Page: 7 Deal Application ID:

  

18. Remedies In the event Merchant breaches, any of the provisions of this Agreement, including but not limited to the representations, warranties and covenants made in paragraph 9, Purchaser shall be entitled to all remedies available under law. In any action for damages, Purchaser shall be entitled to damages equal to the Amount Sold less the amount received by Purchaser. Merchant and the individuals signing this Agreement hereby agree that Purchaser may electronically debit from any of Merchant’s or the individual signatory’s bank accounts via ACH or otherwise all or any portion of the Amount Sold or may instruct Merchant’s processor to forward to Purchaser all or any portion of the Amount Sold outstanding if Merchant breaches this Agreement.

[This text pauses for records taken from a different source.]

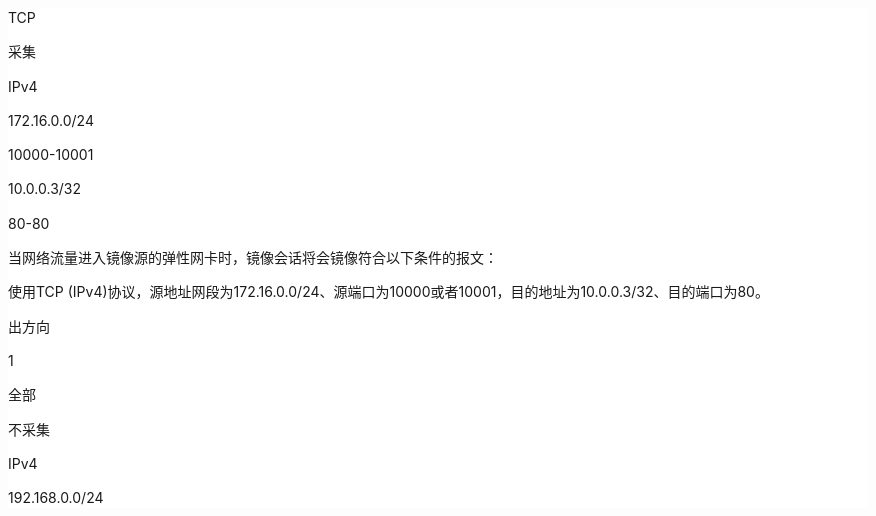 </td>
<td class="cellrowborder" valign="top" width="6.019379465596554%" headers="mcps1.2.11.1.3 "><p id="vpc_mirror_04_vpc_mirror_02_p32924413449"><a name="vpc_mirror_04_vpc_mirror_02_p32924413449"></a><a name="vpc_mirror_04_vpc_mirror_02_p32924413449"></a>TCP</p>
</td>
<td class="cellrowborder" valign="top" width="6.146618381129489%" headers="mcps1.2.11.1.4 "><p id="vpc_mirror_04_vpc_mirror_02_p32914443442"><a name="vpc_mirror_04_vpc_mirror_02_p32914443442"></a><a name="vpc_mirror_04_vpc_mirror_02_p32914443442"></a>采集</p>
</td>
<td class="cellrowborder" valign="top" width="5.637662718997748%" headers="mcps1.2.11.1.5 "><p id="vpc_mirror_04_vpc_mirror_02_p12994414441"><a name="vpc_mirror_04_vpc_mirror_02_p12994414441"></a><a name="vpc_mirror_04_vpc_mirror_02_p12994414441"></a>IPv4</p>
</td>
<td class="cellrowborder" valign="top" width="9.063325829499853%" headers="mcps1.2.11.1.6 "><p id="vpc_mirror_04_vpc_mirror_02_p1129104494419"><a name="vpc_mirror_04_vpc_mirror_02_p1129104494419"></a><a name="vpc_mirror_04_vpc_mirror_02_p1129104494419"></a>172.16.0.0/24</p>
</td>
<td class="cellrowborder" valign="top" width="8.39776842517373%" headers="mcps1.2.11.1.7 "><p id="vpc_mirror_04_vpc_mirror_02_p202914464414"><a name="vpc_mirror_04_vpc_mirror_02_p202914464414"></a><a name="vpc_mirror_04_vpc_mirror_02_p202914464414"></a>10000-10001</p>
</td>
<td class="cellrowborder" valign="top" width="8.662033865126748%" headers="mcps1.2.11.1.8 "><p id="vpc_mirror_04_vpc_mirror_02_p12954418440"><a name="vpc_mirror_04_vpc_mirror_02_p12954418440"></a><a name="vpc_mirror_04_vpc_mirror_02_p12954418440"></a>10.0.0.3/32</p>
</td>
<td class="cellrowborder" valign="top" width="9.542918664970147%" headers="mcps1.2.11.1.9 "><p id="vpc_mirror_04_vpc_mirror_02_p12915442444"><a name="vpc_mirror_04_vpc_mirror_02_p12915442444"></a><a name="vpc_mirror_04_vpc_mirror_02_p12915442444"></a>80-80</p>
</td>
<td class="cellrowborder" valign="top" width="35.9303122247235%" headers="mcps1.2.11.1.10 "><p id="vpc_mirror_04_vpc_mirror_02_p16291944104416"><a name="vpc_mirror_04_vpc_mirror_02_p16291944104416"></a><a name="vpc_mirror_04_vpc_mirror_02_p16291944104416"></a>当网络流量进入镜像源的弹性网卡时，镜像会话将会镜像符合以下条件的报文：</p>
<p id="vpc_mirror_04_vpc_mirror_02_p11298440445"><a name="vpc_mirror_04_vpc_mirror_02_p11298440445"></a><a name="vpc_mirror_04_vpc_mirror_02_p11298440445"></a>使用TCP (IPv4)协议，源地址网段为172.16.0.0/24、源端口为10000或者10001，目的地址为10.0.0.3/32、目的端口为80。</p>
</td>
</tr>
<tr id="vpc_mirror_04_vpc_mirror_02_row1529184418445"><td class="cellrowborder" valign="top" width="5.138494665753155%" headers="mcps1.2.11.1.1 "><p id="vpc_mirror_04_vpc_mirror_02_p52916445441"><a name="vpc_mirror_04_vpc_mirror_02_p52916445441"></a><a name="vpc_mirror_04_vpc_mirror_02_p52916445441"></a>出方向</p>
</td>
<td class="cellrowborder" valign="top" width="5.4614857590290695%" headers="mcps1.2.11.1.2 "><p id="vpc_mirror_04_vpc_mirror_02_p203084494419"><a name="vpc_mirror_04_vpc_mirror_02_p203084494419"></a><a name="vpc_mirror_04_vpc_mirror_02_p203084494419"></a>1</p>
</td>
<td class="cellrowborder" valign="top" width="6.019379465596554%" headers="mcps1.2.11.1.3 "><p id="vpc_mirror_04_vpc_mirror_02_p8301744134410"><a name="vpc_mirror_04_vpc_mirror_02_p8301744134410"></a><a name="vpc_mirror_04_vpc_mirror_02_p8301744134410"></a>全部</p>
</td>
<td class="cellrowborder" valign="top" width="6.146618381129489%" headers="mcps1.2.11.1.4 "><p id="vpc_mirror_04_vpc_mirror_02_p430104417442"><a name="vpc_mirror_04_vpc_mirror_02_p430104417442"></a><a name="vpc_mirror_04_vpc_mirror_02_p430104417442"></a>不采集</p>
</td>
<td class="cellrowborder" valign="top" width="5.637662718997748%" headers="mcps1.2.11.1.5 "><p id="vpc_mirror_04_vpc_mirror_02_p133064410448"><a name="vpc_mirror_04_vpc_mirror_02_p133064410448"></a><a name="vpc_mirror_04_vpc_mirror_02_p133064410448"></a>IPv4</p>
</td>
<td class="cellrowborder" valign="top" width="9.063325829499853%" headers="mcps1.2.11.1.6 "><p id="vpc_mirror_04_vpc_mirror_02_p430444194414"><a name="vpc_mirror_04_vpc_mirror_02_p430444194414"></a><a name="vpc_mirror_04_vpc_mirror_02_p430444194414"></a>192.168.0.0/24</p>
</td>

In addition to any other remedies provided Purchaser under this Agreement, in the event that Merchant changes or permits the change of the Processor accepted by Purchaser, utilizes the services of an additional card processor or changes the Account, Purchaser shall have the right, without waiving any of its other rights or remedies and without notice to Merchant or Guarantor(s), to notify the new or additional card processor or the bank where the new Account is located, as the case may be, of the sale of the Amount Sold of Future Receivables hereunder and to direct such new or additional processor or bank to make payment to Purchaser of all or any portion of the amounts received or held by such card processor or bank for or on behalf of Merchant to pay any amounts Purchaser is entitled to receive under the terms of this Agreement. Merchant hereby grants to Purchaser an irrevocable power of attorney and hereby appoints Purchaser and its designees as Merchant’s attorney-in-fact to take any and all actions necessary or appropriate to direct such new or additional card processor to make payment to Purchaser as contemplated by this paragraph.

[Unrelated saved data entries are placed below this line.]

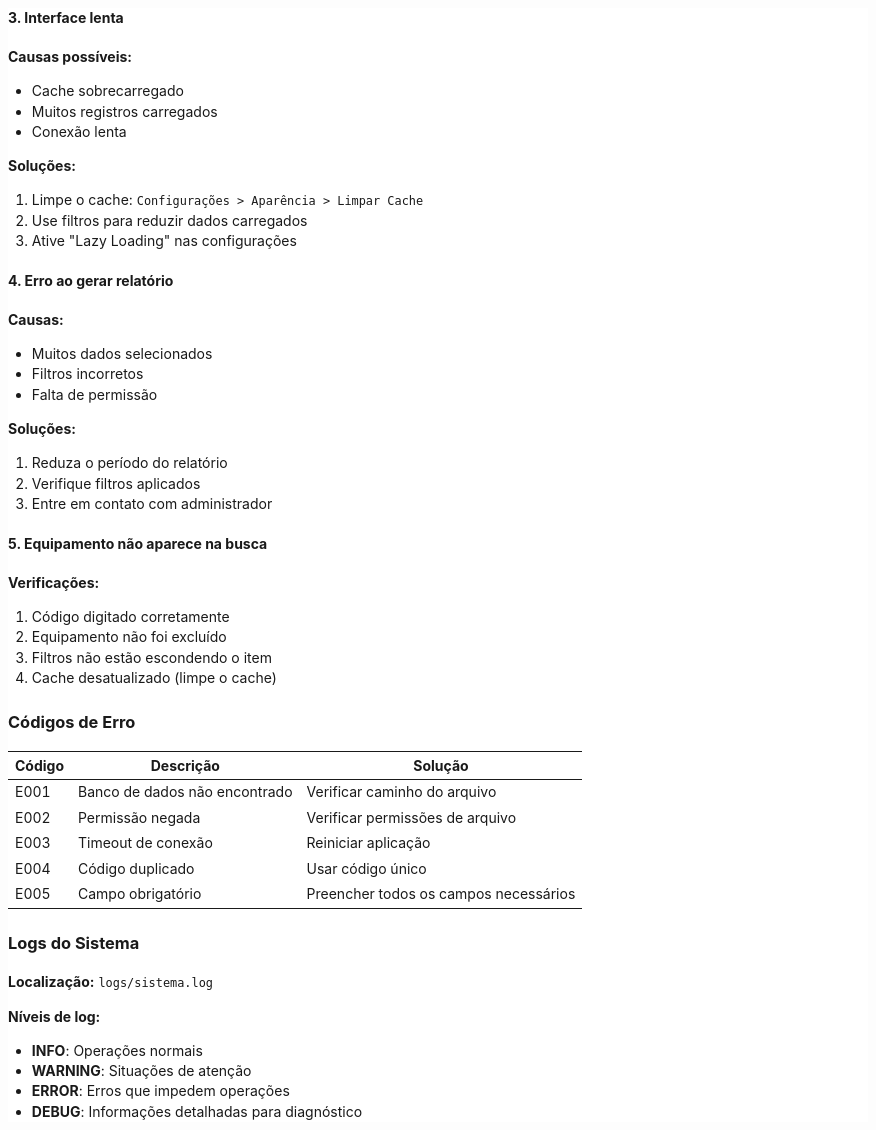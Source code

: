 #### 3. Interface lenta

**Causas possíveis:**
- Cache sobrecarregado
- Muitos registros carregados
- Conexão lenta

**Soluções:**
1. Limpe o cache: `Configurações > Aparência > Limpar Cache`
2. Use filtros para reduzir dados carregados
3. Ative "Lazy Loading" nas configurações

#### 4. Erro ao gerar relatório

**Causas:**
- Muitos dados selecionados
- Filtros incorretos
- Falta de permissão

**Soluções:**
1. Reduza o período do relatório
2. Verifique filtros aplicados
3. Entre em contato com administrador

#### 5. Equipamento não aparece na busca

**Verificações:**
1. Código digitado corretamente
2. Equipamento não foi excluído
3. Filtros não estão escondendo o item
4. Cache desatualizado (limpe o cache)

### Códigos de Erro

| Código | Descrição | Solução |
|--------|-----------|---------|
| E001 | Banco de dados não encontrado | Verificar caminho do arquivo |
| E002 | Permissão negada | Verificar permissões de arquivo |
| E003 | Timeout de conexão | Reiniciar aplicação |
| E004 | Código duplicado | Usar código único |
| E005 | Campo obrigatório | Preencher todos os campos necessários |

### Logs do Sistema

**Localização:** `logs/sistema.log`

**Níveis de log:**
- **INFO**: Operações normais
- **WARNING**: Situações de atenção
- **ERROR**: Erros que impedem operações
- **DEBUG**: Informações detalhadas para diagnóstico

The transaction(s) governed by this Agreement involves interstate commerce and the Parties agree that arbitration shall be governed by the Federal Arbitration Act (9 U.S.C. § 1 et. seq.) and the Arbitration Rules and not by any state law concerning arbitration. The arbitrator will be required to follow relevant law and applicable judicial precedent to arrive at a decision and shall be empowered to grant whatever relief would be available in court. The cost of any arbitration proceeding shall be divided as follows: (i) if a Party other than Purchaser or an Affiliated Entity initiates arbitration and the damages claimed are less than $25,000 or Purchaser or an Affiliated Entity initiate arbitration, Purchaser shall pay all arbitration fees and costs; (ii) if anyone other than Purchaser or an Affiliated Entity initiates arbitration and the damages claimed are $25,000 or more, the parties to the arbitration shall split the fees and costs for arbitration equally. Notwithstanding the foregoing, if a Party other than Purchaser believes the applicable cost of arbitration may be too burdensome, that Party may seek a waiver of costs under the applicable Arbitration Rules. If such a request is made but denied by the arbitration organization, Purchaser will consider a written request to either advance or pay all or part of the costs. If arbitration is elected, each Party shall be responsible for its own attorney, witness and consulting fees provided the prevailing Party may seek reimbursement of attorney fees and arbitration costs if they prevail as provided in paragraph 16 below. If any part of this Arbitration Agreement, other than waivers of class action rights, is deemed or found to be unenforceable for any reason, the rest shall remain enforceable. If the waiver of class action rights is deemed or found to be unenforceable for any reason in a case in which class action allegations have been made, the remainder of this Arbitration Agreement shall be unenforceable.

19. Attorney’s Fees and Costs. In the event Merchant defaults, Purchaser shall be entitled to recover from Merchant and Guarantors all costs of collection, including reasonable attorney’s fees and third party collection costs, including all such costs and fees incurred in the event of a bankruptcy filing by Merchant or Guarantors.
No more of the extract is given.